Low Hwee Chua, Partner and Head of Tax Services at Deloitte Singapore and Southeast Asia, said: “As start-ups may not be profitable in the initial years, but instead would likely require funding, Deloitte Singapore suggests fine-tuning certain schemes to incentivize start-up investors, allow the continuation of tax losses incurred by start-ups, and enhance the loss carry-back regime. On the technology front, we are proposing tax incentives to support businesses in digitization and automation of their businesses, such as granting enhanced tax deductions for evolutionary innovative activities that strictly may not be considered as R&D, consultancy fees incurred for digitization projects, and software development activities.”
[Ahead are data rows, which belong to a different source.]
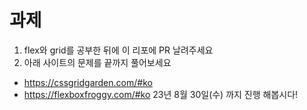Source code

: # 과제
1. flex와 grid를 공부한 뒤에 이 리포에 PR 날려주세요
2. 아래 사이트의 문제를 끝까지 풀어보세요
  - https://cssgridgarden.com/#ko
  - https://flexboxfroggy.com/#ko
    23년 8월 30일(수) 까지 진행 해봅시다!
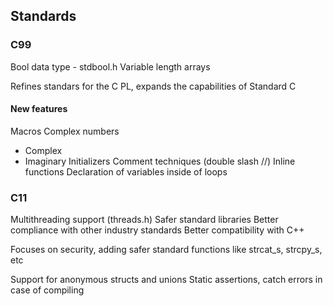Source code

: ## Standards
### C99
Bool data type - stdbool.h
Variable length arrays

Refines standars for the C PL, expands the capabilities of Standard C
#### New features
Macros
Complex numbers
- Complex
- Imaginary
Initializers
Comment techniques (double slash //)
Inline functions
Declaration of variables inside of loops

### C11
Multithreading support (threads.h)
Safer standard libraries
Better compliance with other industry standards
Better compatibility with C++

Focuses on security, adding safer standard functions like strcat_s, strcpy_s, etc

Support for anonymous structs and unions
Static assertions, catch errors in case of compiling
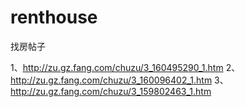 renthouse
=========

找房帖子

1、http://zu.gz.fang.com/chuzu/3_160495290_1.htm
2、http://zu.gz.fang.com/chuzu/3_160096402_1.htm
3、http://zu.gz.fang.com/chuzu/3_159802463_1.htm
Noting the recent focus by tax authorities worldwide on international tax issues, Low said: “With the twin challenges of keeping our tax regime competitive and addressing the implications arising from the BEPS Project, a balance must be achieved between keeping Singapore’s tax system simple whilst ensuring that it remains coherent and acceptable in the international tax arena. Singapore should continue to monitor its tax incentives framework to ensure it adheres to the minimum standards that have been established, and may also wish to consider publishing more detailed guidelines on the criteria required to obtain certain tax incentives, as transparency is a key tenet of the BEPS Action 5 recommendations on harmful tax practices.”
In addition, Deloitte said: “Singapore will need to ensure the adoption of consistent transfer pricing approaches with its key trading partners and investor countries to reduce the potential risk of increased disputes between tax authorities pursuant to new transfer-pricing approaches put forth in the BEPS proposals.”
Deloitte also pointed out increasing competition for multinationals’ business. Deloitte said: “Singapore’s status as the region’s economic and financial hub is hard won and the country is constantly refreshing her value proposition to stay ahead of the curve. Likewise, Singapore needs to ensure that her suite of industry-specific tax incentives evolves in tandem with business developments.”
“For instance, both Singapore and Hong Kong are choice locations for multinationals to locate their treasury centers in Asia. Singapore’s finance and treasury centre (FTC) incentive has been instrumental in influencing companies to locate their treasury centers in Singapore, but this may be changing with Hong Kong introducing new tax measures in a drive to attract regional treasury centers.”
“Likewise, Malaysia and Thailand have introduced tax incentives for treasury centers and headquarter activities and in time may emerge as alternatives to both Singapore and Hong Kong. Deloitte Singapore is not only calling for the FTC incentive to be extended beyond March 31, 2016, but also for improvements to be made to keep the incentive relevant and useful with developments in treasury and financial activities globally,” said Michael Velten, Partner and Head of Financial Services Tax at Deloitte Singapore and Southeast Asia.